Филиппея сжалась, может, и обиделась, и, шипя, как змея, повлекла Тасю по берегу, в сторону тёплого подвала. Старуха шла быстро. Не прошло и пары минут — место казни скрылось из глаз Таси. Но и тогда она слышала голос отче Христофора, словно тот звучал у неё прямо в ушах:
- Поди сюда, девонька. Твоё время пришло. Твой час пробил. Послужишь Господу так, как мало кто во все века служил.
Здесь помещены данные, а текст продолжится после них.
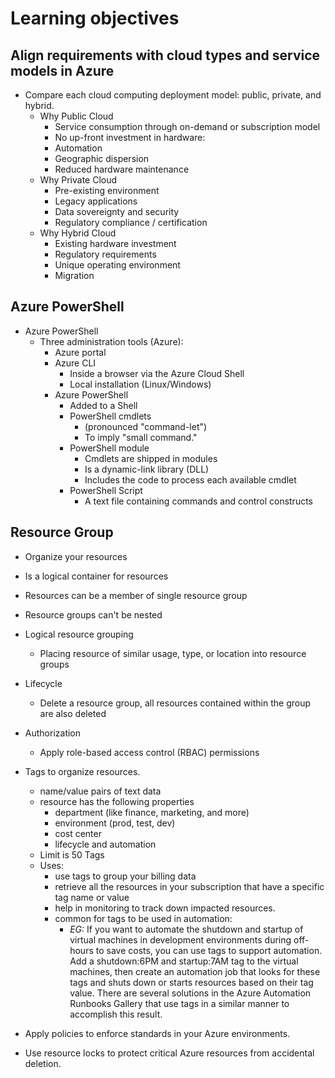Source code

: # Learning objectives

## Align requirements with cloud types and service models in Azure
- Compare each cloud computing deployment model: public, private, and hybrid.
    - Why Public Cloud
        - Service consumption through on-demand or subscription model
        - No up-front investment in hardware:
        - Automation
        - Geographic dispersion
        - Reduced hardware maintenance
    - Why Private Cloud
        - Pre-existing environment
        - Legacy applications
        - Data sovereignty and security
        - Regulatory compliance / certification
    - Why Hybrid Cloud
        - Existing hardware investment
        - Regulatory requirements
        - Unique operating environment
        - Migration


## Azure PowerShell
- Azure PowerShell
    - Three administration tools (Azure):
        - Azure portal
        - Azure CLI
            - Inside a browser via the Azure Cloud Shell
            - Local installation (Linux/Windows)
        - Azure PowerShell
            - Added to a Shell
            - PowerShell cmdlets
                - (pronounced "command-let")
                - To imply "small command."
            - PowerShell module
                - Cmdlets are shipped in modules
                - Is a dynamic-link library (DLL)
                - Includes the code to process each available cmdlet
            - PowerShell Script
                - A text file containing commands and control constructs

## Resource Group 
- Organize your resources
- Is a logical container for resources
- Resources can be a member of single resource group
- Resource groups can't be nested

- Logical resource grouping
    - Placing resource of similar usage, type, or location into resource groups
- Lifecycle
    - Delete a resource group, all resources contained within the group are also deleted
- Authorization
    - Apply role-based access control (RBAC) permissions

- Tags to organize resources.
    - name/value pairs of text data
    - resource has the following properties
        - department (like finance, marketing, and more)
        - environment (prod, test, dev)
        - cost center
        - lifecycle and automation
    - Limit is 50 Tags
    - Uses:
        - use tags to group your billing data
        - retrieve all the resources in your subscription that have a specific tag name or value
        - help in monitoring to track down impacted resources.
        - common for tags to be used in automation:
            - *EG:* If you want to automate the shutdown and startup of virtual machines in development environments during off-hours to save costs, you can use tags to support automation. Add a shutdown:6PM and startup:7AM tag to the virtual machines, then create an automation job that looks for these tags and shuts down or starts resources based on their tag value. There are several solutions in the Azure Automation Runbooks Gallery that use tags in a similar manner to accomplish this result.

- Apply policies to enforce standards in your Azure environments.
- Use resource locks to protect critical Azure resources from accidental deletion.
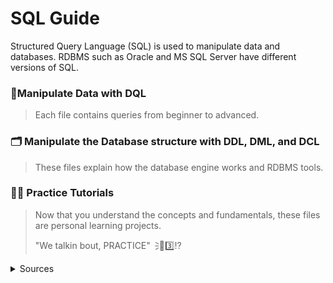 # **SQL Guide**

Structured Query Language (SQL) is used to manipulate data and databases. RDBMS such as Oracle and MS SQL Server have different versions of SQL. 

### 📶Manipulate Data with DQL
> Each file contains queries from beginner to advanced.

### 🗂️ Manipulate the Database structure with DDL, DML, and DCL
> These files explain how the database engine works and RDBMS tools.

### ✍🏼 Practice Tutorials
> Now that you understand the concepts and fundamentals, these files are personal learning projects.
>
> "We talkin bout, PRACTICE"🗦🐐3️⃣⁉️


<details>
  <summary>Sources</summary>

### 😤📺 Youtube University! Check out these channels! 

<!--
Learn Beginner SQL w/ Joey Blue: https://www.youtube.com/@joeyblue1/playlists <br />
Intermediate & Advanced SQL - https://www.youtube.com/channel/UC7cs8q-gJRlGwj4A8OmCmXg/playlists <br />
SQL Engine and Interview Q&A - https://www.youtube.com/c/Csharp-video-tutorialsBlogspot/playlists <br />
Learn how the SQL Server Engine works w/ Brent Ozar - https://www.youtube.com/watch?v=fERXOywBhlA <br />
Joe Celko

<details>
  <summary>Creating Tables</summary>
</details>
-->
https://learnsql.com/blog/standard-sql-functions-cheat-sheet/standard-sql-functions-cheat-sheet-a4.pdf
https://www.youtube.com/watch?v=9Pzj7Aj25lw&list=PLD20298E653A970F8

</details>
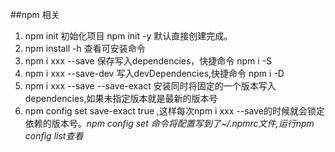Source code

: ##npm 相关
1. npm init 初始化项目 npm init -y 默认直接创建完成。
2. npm install -h 查看可安装命令
3. npm i  xxx --save 保存写入dependencies，快捷命令 npm i -S
4. npm i  xxx --save-dev 写入devDependencies,快捷命令 npm i -D
5. npm i xxx --save --save-exact 安装同时将固定的一个版本写入dependencies,如果未指定版本就是最新的版本号
6. npm config set save-exact true ,这样每次npm i xxx --save的时候就会锁定依赖的版本号。*npm config set 命令将配置写到了~/.npmrc文件,运行npm config list查看*

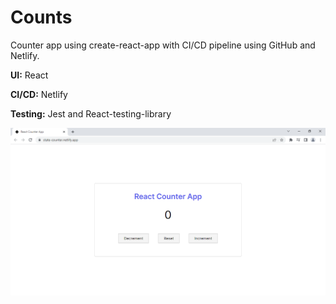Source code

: # Counts

Counter app using create-react-app with CI/CD pipeline using GitHub and Netlify.

**UI:** React

**CI/CD:** Netlify

**Testing:** Jest and React-testing-library

![](./src/img/App.png)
- Опозорила ты меня, — ворвалось шипение Филиппеи в мягкое бормотание Христофора. — Ужо теперь я тебе отплачу. Стерва безродная. Вся в мать. Может, ещё с комиссарами стакнёшься? Вместо старой веры, красному полотнищу бесовскому служить станешь? Нет, не бывать этому. Уж я позабочусь. А знаешь, что пристани наши — повсюду? И в Питербурхе, и в Москве самой, и много ещё где. Куда б ни делась — везде найдём.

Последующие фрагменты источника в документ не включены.